My highschool debate experience taught me to recognize some 'cheap debate tricks' in rhetoric, but the sad truth is they exist because they work. Most of my judges at competition were volunteers without any particular training in rationality or logic. In one debate where the resolution was something to the effect of 'the use of nuclear weapons is always unjustified' (in which I had the affirmative) at the end of the debate the judge gave a speech about his time in the Pacific during WWII, and how his he and tens of thousands of his compatriots would've all died if they hadn't dropped the bomb when they did, concluding that no argument could convince him it wasn't justified. There is no way this caliber of judge is going to spot even basic fallacies.
In general, the form of debate instruction is just a toolkit for effective motivated reasoning. The pre debate research is all about amassing facts that support your position, and to the extent that you also have to be aware of facts detracting from your position, it's only so you can research counterpoints to those facts, or otherwise discredit them. The debate itself is an exercise in whatever the opposite of active listening is; don't take the opponent's argument as a whole, or understand their position in any deep way, just listen to idenify the tiniest inconsistencies or errors, then pull them out of context and attack.

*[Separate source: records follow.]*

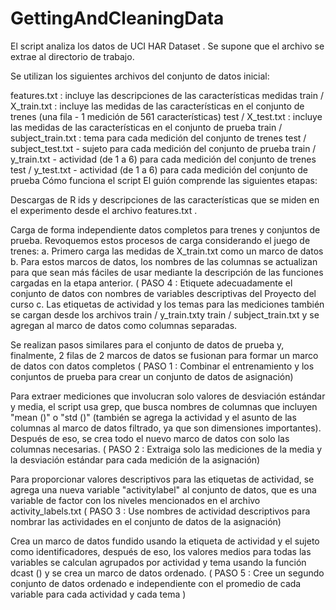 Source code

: # GettingAndCleaningData
El script analiza los datos de UCI HAR Dataset . Se supone que el archivo se extrae al directorio de trabajo.

Se utilizan los siguientes archivos del conjunto de datos inicial:

features.txt : incluye las descripciones de las características medidas
train / X_train.txt : incluye las medidas de las características en el conjunto de trenes (una fila - 1 medición de 561 características)
test / X_test.txt : incluye las medidas de las características en el conjunto de prueba
train / subject_train.txt : tema para cada medición del conjunto de trenes
test / subject_test.txt - sujeto para cada medición del conjunto de prueba
train / y_train.txt - actividad (de 1 a 6) para cada medición del conjunto de trenes
test / y_test.txt - actividad (de 1 a 6) para cada medición del conjunto de prueba
Cómo funciona el script
El guión comprende las siguientes etapas:

Descargas de R ids y descripciones de las características que se miden en el experimento desde el archivo features.txt .

Carga de forma independiente datos completos para trenes y conjuntos de prueba. Revoquemos estos procesos de carga considerando el juego de trenes:
a. Primero carga las medidas de X_train.txt como un marco de datos
b. Para estos marcos de datos, los nombres de las columnas se actualizan para que sean más fáciles de usar mediante la descripción de las funciones cargadas en la etapa anterior. ( PASO 4 : Etiquete adecuadamente el conjunto de datos con nombres de variables descriptivas del Proyecto del curso
c. Las etiquetas de actividad y los temas para las mediciones también se cargan desde los archivos train / y_train.txty train / subject_train.txt y se agregan al marco de datos como columnas separadas.

Se realizan pasos similares para el conjunto de datos de prueba y, finalmente, 2 filas de 2 marcos de datos se fusionan para formar un marco de datos con datos completos ( PASO 1 : Combinar el entrenamiento y los conjuntos de prueba para crear un conjunto de datos de asignación)

Para extraer mediciones que involucran solo valores de desviación estándar y media, el script usa grep, que busca nombres de columnas que incluyen "mean ()" o "std ()" (también se agrega la actividad y el asunto de las columnas al marco de datos filtrado, ya que son dimensiones importantes). Después de eso, se crea todo el nuevo marco de datos con solo las columnas necesarias. ( PASO 2 : Extraiga solo las mediciones de la media y la desviación estándar para cada medición de la asignación)

Para proporcionar valores descriptivos para las etiquetas de actividad, se agrega una nueva variable "activitylabel" al conjunto de datos, que es una variable de factor con los niveles mencionados en el archivo activity_labels.txt ( PASO 3 : Use nombres de actividad descriptivos para nombrar las actividades en el conjunto de datos de la asignación)

Crea un marco de datos fundido usando la etiqueta de actividad y el sujeto como identificadores, después de eso, los valores medios para todas las variables se calculan agrupados por actividad y tema usando la función dcast () y se crea un marco de datos ordenado. ( PASO 5 : Cree un segundo conjunto de datos ordenado e independiente con el promedio de cada variable para cada actividad y cada tema )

I don't know how it could be improved, maybe if instead of convincing a judge who is not particularly informed on the topic, the goal was to arrive at some kind of consensus? Instead of modeling presidential debates we model supreme Court opinions? Everyone has to try to write a position that actually gets other people to sign on? There are certainly some insensitive issues that would need to be overcome, but at least the focus would be on broad ideas rather than nit-picking, and each contestant would need to think about convincing other high-information participants rather than the lowest information one?

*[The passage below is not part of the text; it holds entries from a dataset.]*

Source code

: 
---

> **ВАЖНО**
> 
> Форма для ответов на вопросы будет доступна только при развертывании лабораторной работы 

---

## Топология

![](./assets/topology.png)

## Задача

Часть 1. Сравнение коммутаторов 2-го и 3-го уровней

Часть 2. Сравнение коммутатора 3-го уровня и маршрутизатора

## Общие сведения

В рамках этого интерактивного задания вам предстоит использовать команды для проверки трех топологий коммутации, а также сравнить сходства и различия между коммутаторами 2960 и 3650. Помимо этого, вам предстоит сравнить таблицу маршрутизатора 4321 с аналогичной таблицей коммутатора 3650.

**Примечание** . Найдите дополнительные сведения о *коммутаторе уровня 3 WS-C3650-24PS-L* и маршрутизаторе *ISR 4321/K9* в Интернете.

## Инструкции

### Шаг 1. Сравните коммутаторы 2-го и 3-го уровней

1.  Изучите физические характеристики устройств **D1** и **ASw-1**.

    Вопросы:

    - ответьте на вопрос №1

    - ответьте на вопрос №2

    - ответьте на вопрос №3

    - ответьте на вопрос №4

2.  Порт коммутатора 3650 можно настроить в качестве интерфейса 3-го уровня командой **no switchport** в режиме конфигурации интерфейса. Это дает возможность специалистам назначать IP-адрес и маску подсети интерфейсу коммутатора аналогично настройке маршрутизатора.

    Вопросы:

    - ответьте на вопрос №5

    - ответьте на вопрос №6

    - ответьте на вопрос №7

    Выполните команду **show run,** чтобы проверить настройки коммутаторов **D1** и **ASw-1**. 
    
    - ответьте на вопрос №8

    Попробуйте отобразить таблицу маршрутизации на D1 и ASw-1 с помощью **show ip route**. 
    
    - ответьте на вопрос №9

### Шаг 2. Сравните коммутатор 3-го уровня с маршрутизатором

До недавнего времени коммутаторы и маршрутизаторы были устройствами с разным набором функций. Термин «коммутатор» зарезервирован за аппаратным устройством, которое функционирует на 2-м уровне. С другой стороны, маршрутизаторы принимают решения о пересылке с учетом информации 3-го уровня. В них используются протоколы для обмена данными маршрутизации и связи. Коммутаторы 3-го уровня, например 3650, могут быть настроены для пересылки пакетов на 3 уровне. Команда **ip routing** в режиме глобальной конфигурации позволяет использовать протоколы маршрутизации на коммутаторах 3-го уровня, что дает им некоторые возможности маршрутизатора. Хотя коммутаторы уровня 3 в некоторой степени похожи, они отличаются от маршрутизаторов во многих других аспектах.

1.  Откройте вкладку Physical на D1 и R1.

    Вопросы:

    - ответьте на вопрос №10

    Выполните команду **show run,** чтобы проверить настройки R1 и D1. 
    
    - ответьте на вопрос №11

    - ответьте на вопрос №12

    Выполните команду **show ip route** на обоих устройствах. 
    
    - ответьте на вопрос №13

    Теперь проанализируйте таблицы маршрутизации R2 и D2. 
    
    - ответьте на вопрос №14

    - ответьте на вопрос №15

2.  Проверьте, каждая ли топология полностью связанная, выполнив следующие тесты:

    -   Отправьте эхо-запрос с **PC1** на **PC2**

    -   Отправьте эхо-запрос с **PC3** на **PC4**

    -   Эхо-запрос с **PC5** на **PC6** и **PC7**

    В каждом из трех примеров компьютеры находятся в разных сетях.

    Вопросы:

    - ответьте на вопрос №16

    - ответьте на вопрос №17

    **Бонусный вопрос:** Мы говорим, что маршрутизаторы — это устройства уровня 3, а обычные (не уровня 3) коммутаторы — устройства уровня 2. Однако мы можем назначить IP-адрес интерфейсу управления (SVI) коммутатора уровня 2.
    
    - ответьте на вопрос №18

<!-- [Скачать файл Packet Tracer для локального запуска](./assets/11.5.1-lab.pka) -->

Never done this kind of formal debating, but it feels like the main skill you learn is the exact opposite of rationality: give up caring about an accurate description of the world in favor of extracting the most personal benefits from a preset view.
I'm sympathetic with that view, but think it's far from clear-cut. For example, suppose you model rationality as the skill of identifying bad arguments plus the mental habit of applying that skill to your own ideas. When the former is the bottleneck, then debating probably has a positive effect on overall rationality; when the latter is the bottleneck, it is probably negative. Probably the latter is more common, but the effect of the former is bigger? I don't have a strong opinion on this though.

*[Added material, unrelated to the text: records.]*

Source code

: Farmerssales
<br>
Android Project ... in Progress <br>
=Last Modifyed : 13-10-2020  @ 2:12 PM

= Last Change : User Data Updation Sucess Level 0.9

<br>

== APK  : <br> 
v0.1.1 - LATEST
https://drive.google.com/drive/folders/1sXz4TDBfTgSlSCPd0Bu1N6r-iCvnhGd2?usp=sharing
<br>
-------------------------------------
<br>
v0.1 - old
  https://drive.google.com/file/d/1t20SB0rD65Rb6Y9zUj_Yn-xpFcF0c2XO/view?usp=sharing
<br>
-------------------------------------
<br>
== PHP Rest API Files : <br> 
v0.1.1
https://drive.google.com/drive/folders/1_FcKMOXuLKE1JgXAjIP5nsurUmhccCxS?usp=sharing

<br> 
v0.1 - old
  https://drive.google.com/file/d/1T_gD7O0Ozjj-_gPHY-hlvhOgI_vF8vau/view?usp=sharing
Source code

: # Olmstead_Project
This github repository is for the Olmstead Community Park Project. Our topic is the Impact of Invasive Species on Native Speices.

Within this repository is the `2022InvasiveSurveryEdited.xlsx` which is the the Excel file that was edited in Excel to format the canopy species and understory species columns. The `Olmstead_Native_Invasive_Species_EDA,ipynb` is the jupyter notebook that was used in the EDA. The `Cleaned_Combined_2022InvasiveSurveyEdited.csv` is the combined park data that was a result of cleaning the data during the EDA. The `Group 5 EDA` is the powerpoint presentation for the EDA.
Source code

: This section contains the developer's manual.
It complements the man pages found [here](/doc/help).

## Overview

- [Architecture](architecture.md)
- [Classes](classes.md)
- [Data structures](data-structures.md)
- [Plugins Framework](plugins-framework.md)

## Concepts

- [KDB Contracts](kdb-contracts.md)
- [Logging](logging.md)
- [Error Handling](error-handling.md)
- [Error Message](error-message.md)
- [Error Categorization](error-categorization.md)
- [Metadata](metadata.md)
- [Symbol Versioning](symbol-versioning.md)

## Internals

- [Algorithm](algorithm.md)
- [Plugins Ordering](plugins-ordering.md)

As an anecdotal point, I have been pleasantly surprised by how often you can win a debate by arguing primarily for things that you actually believe. The example that comes to mind is being assigned the pro-Brexit side in a debate, and focusing on the EU's pernicious effects on African development, and how trade liberalisation would benefit the bottom billion. In cases like these you don't so much rebut your opponents' points as reframe them to be irrelevant - and I do think that switching mental frameworks is an important skill.
There are two distinct parts to this.
1) does competitive debate do a good job of truth seeking (and/or can it be reformed to do so). I'm with many commentators in that I suspect the answer is no. The format is just not suited to it.
2) do some of the skills of competitive debate aid in truth-seeking outside of such debates. Probably, but I suspect those skills come along with habits and attitudes that make them less effective in truth-seeking than if they were learned elsewhere.